Chartered Market Technician Lee Bohl explains what to look for and how to manage the “Double Bottom” technical chart pattern.

Most traders who have even a passing acquaintance with technical analysis have heard about a classic chart pattern called the double bottom. It looks like a "W" on the chart. The standard trading methodology suggests buying when the stock breaks out past the middle peak of the "W" and setting an initial target by adding the distance between the bottoms and the middle peak to the breakout price. (See figure 1). By buying the breakout a trader is hoping for a higher probability that the stock will reverse as opposed to going sideways. However, the temptation is always there to try and enter the trade earlier and capture some of the move up from the second bottom to the middle peak, which can sometimes be substantial, especially when the double bottom is quite tall.

Figure 1

The trade setup

If an earlier entry appeals to you, here are some possible clues you can look for: 

How the bottoms form in relationship to the Bollinger® Bands

In order to use Bollinger Bands to clarify bottoming formations we have to understand what they are really telling us. Bollinger Bands are in essence showing us what are relative highs and lows given changes in volatility. For example, let’s say a stock runs up to a new high, then pulls back, and then moves back to a marginally higher high. That second high is obviously a higher high on an absolute basis. But is it really a higher high on a relative basis if market volatility picked up substantially when it was made? Bollinger Bands can help answer this question.
In my experience, buying into the second bottom is considered a better practice when it forms like this:

  • The first low is touching or outside the lower band.
  • The second low is inside the lower band.

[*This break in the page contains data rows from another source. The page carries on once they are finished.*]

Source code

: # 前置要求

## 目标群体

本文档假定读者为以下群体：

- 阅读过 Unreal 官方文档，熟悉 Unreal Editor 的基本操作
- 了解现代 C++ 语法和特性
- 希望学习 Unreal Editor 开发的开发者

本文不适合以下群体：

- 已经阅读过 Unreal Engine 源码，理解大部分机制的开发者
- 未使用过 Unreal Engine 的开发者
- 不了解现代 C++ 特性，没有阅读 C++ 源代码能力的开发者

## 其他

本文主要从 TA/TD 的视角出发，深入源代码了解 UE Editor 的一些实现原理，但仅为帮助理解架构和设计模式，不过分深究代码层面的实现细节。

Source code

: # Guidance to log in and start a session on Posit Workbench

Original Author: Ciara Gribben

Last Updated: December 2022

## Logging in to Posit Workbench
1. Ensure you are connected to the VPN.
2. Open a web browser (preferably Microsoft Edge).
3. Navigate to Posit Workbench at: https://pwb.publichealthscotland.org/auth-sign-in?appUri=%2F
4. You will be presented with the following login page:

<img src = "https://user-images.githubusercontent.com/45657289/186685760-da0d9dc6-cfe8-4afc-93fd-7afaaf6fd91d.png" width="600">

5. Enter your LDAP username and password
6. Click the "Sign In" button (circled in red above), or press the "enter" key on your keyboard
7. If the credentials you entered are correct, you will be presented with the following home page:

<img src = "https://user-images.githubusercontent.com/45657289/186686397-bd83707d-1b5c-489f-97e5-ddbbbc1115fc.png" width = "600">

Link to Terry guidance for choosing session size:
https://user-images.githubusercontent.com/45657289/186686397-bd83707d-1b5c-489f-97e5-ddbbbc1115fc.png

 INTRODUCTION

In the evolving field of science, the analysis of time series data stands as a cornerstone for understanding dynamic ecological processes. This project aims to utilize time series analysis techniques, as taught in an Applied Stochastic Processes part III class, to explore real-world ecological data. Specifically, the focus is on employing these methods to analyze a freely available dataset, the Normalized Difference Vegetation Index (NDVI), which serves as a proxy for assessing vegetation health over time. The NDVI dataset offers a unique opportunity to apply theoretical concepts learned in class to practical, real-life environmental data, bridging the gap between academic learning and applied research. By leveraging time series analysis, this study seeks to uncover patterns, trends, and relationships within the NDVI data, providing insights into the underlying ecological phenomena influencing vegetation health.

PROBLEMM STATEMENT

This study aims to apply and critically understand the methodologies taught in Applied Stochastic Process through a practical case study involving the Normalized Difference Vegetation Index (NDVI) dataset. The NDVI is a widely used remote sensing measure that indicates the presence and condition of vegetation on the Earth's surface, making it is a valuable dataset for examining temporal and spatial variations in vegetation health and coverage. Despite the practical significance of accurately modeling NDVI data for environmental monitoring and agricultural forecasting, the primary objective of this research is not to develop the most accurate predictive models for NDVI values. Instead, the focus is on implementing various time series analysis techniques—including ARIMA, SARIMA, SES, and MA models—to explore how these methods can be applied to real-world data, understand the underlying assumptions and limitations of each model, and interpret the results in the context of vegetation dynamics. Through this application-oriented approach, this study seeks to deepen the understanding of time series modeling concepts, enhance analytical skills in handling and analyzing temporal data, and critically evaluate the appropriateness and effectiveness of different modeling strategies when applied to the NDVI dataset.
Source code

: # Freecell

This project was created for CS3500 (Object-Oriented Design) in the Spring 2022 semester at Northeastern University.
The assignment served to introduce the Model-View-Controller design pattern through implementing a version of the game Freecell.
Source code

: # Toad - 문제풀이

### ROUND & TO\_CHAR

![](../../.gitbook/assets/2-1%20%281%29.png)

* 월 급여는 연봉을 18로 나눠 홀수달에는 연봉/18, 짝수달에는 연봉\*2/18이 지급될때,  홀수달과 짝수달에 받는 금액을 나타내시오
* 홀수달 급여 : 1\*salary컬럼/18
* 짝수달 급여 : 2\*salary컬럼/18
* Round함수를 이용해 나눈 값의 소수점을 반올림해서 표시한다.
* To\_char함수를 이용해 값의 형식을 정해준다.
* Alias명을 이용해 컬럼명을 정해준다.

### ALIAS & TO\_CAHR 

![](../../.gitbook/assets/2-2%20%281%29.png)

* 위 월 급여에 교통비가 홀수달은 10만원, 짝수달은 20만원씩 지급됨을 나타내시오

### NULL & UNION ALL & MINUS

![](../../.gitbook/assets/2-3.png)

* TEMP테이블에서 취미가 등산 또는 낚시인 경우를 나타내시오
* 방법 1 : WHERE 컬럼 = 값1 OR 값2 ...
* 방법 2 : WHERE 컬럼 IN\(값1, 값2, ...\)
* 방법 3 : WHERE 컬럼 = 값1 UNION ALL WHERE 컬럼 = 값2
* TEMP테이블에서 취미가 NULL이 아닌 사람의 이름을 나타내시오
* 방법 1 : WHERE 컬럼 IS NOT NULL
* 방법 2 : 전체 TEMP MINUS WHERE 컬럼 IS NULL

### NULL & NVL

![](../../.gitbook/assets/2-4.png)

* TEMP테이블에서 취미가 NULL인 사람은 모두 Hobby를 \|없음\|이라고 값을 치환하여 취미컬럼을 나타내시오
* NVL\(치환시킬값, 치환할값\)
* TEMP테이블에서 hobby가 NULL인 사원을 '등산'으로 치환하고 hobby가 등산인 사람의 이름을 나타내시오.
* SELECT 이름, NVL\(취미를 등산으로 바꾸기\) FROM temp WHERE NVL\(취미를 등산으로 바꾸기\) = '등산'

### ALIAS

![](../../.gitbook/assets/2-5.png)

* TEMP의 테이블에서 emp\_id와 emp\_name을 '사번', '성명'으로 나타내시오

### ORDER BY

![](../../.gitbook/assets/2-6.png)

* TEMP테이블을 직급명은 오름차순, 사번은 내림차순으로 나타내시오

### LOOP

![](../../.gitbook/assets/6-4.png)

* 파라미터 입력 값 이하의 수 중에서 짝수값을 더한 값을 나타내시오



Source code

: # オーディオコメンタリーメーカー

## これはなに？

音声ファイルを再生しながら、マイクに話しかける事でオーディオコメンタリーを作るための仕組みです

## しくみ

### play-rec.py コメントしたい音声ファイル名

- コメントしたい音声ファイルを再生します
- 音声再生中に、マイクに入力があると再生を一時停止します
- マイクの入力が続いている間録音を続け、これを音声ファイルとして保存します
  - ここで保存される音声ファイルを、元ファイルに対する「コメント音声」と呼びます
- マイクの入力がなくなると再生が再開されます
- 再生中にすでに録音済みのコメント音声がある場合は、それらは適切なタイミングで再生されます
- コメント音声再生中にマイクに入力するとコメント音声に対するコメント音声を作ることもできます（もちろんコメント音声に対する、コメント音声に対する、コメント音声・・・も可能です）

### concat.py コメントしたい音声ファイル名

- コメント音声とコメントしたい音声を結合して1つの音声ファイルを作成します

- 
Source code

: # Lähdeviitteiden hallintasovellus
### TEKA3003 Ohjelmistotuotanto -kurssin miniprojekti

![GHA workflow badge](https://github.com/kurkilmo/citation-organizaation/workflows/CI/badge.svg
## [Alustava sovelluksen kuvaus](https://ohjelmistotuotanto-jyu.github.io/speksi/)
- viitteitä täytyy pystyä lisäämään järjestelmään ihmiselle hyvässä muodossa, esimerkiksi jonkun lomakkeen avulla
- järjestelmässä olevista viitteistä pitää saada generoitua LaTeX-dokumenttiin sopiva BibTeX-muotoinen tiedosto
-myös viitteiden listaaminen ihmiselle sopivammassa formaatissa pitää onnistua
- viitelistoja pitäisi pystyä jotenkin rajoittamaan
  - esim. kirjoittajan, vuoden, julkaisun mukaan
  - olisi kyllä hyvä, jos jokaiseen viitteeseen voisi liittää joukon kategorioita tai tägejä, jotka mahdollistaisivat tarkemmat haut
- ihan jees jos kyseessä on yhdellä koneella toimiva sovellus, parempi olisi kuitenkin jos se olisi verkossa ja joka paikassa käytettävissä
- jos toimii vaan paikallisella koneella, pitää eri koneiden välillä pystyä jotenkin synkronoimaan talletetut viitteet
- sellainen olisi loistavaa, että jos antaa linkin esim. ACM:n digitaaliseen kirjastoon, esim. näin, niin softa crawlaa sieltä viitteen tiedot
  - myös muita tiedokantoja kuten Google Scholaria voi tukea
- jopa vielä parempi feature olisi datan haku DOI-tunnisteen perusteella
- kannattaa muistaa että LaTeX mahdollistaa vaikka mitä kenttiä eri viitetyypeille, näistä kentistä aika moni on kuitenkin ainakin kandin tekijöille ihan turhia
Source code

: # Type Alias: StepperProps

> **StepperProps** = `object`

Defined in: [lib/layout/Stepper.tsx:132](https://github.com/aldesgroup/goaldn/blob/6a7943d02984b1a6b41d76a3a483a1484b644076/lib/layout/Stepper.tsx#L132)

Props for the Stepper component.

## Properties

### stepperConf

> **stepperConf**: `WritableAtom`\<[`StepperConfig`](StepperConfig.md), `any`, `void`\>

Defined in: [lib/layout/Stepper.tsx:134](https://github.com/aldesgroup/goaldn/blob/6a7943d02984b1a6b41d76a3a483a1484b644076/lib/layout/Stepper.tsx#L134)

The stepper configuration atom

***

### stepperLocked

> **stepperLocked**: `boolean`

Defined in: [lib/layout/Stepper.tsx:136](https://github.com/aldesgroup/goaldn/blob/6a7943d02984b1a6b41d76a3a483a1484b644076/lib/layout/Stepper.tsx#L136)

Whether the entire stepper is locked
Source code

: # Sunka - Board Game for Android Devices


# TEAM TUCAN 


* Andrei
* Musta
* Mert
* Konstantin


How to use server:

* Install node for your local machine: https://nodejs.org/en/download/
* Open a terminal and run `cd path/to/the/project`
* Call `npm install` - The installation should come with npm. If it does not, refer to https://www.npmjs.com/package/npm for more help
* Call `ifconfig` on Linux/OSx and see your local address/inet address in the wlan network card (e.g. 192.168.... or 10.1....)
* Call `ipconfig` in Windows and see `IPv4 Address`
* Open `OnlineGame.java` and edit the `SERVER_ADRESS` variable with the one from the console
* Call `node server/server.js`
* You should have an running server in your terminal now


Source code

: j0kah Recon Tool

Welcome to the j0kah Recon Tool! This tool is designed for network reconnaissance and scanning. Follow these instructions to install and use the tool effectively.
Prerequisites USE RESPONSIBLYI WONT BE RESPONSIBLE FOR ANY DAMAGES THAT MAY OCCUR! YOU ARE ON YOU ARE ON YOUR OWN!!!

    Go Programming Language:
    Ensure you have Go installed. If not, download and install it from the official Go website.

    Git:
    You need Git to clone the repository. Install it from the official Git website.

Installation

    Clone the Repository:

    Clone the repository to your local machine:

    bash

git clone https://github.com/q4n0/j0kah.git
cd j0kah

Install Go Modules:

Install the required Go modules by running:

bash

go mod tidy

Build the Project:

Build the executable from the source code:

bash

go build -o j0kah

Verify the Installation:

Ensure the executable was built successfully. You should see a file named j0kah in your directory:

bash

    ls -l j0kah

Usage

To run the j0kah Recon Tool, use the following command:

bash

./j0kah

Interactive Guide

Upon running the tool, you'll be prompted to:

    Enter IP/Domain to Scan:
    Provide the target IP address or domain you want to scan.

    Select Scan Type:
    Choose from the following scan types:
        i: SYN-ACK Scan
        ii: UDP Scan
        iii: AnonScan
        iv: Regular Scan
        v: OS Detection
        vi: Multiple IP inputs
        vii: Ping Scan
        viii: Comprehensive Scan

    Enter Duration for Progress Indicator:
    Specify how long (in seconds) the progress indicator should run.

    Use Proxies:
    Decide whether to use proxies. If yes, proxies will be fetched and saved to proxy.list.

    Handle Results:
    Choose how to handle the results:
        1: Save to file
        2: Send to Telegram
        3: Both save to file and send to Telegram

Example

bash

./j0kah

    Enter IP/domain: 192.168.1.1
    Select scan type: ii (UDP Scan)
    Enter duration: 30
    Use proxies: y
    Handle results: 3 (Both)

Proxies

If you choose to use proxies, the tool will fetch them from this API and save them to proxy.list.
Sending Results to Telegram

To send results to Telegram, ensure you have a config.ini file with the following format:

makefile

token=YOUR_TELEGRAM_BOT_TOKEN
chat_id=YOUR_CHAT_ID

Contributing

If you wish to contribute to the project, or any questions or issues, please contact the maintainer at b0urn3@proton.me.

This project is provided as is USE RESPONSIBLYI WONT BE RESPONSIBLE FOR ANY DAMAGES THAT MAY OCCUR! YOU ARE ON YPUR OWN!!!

The second low can be higher or lower than the first low. The fact that the second low is within the lower band is telling us that it is a higher low on a relative basis. This fact allows us to consider buying the second low, even if it is lower than the first one with, for me, added confidence.

How the RSI behaves when the bottoms form

The RSI is a type of indicator called a momentum oscillator and is commonly used to detect overbought and oversold conditions. Welles Wilder, who developed the indicator in 1978, felt the most effective use of the RSI was looking for divergences to help identify potential changes in trend. For a double bottom we would like to see the second bottom form at the same or slightly lower price level than the first, with the RSI having a higher value at the second bottom than at the first. What all this is telling us it that the second low is being made with less momentum than the first.

Where the bottoms form in relation to moving averages

I have found that double bottoms tend to be more reliable if they form under a moving average of appropriate length. For shorter-term bottoms I check to see if they are forming under the fifty day moving average. Longer-term bottoms should form under the 200-day moving average.

Volume pattern

Double bottoms tend to be more reliable if the volume as the second bottom forms is less than was seen on the first bottom. Also, it is better if volume is generally declining as the pattern progresses.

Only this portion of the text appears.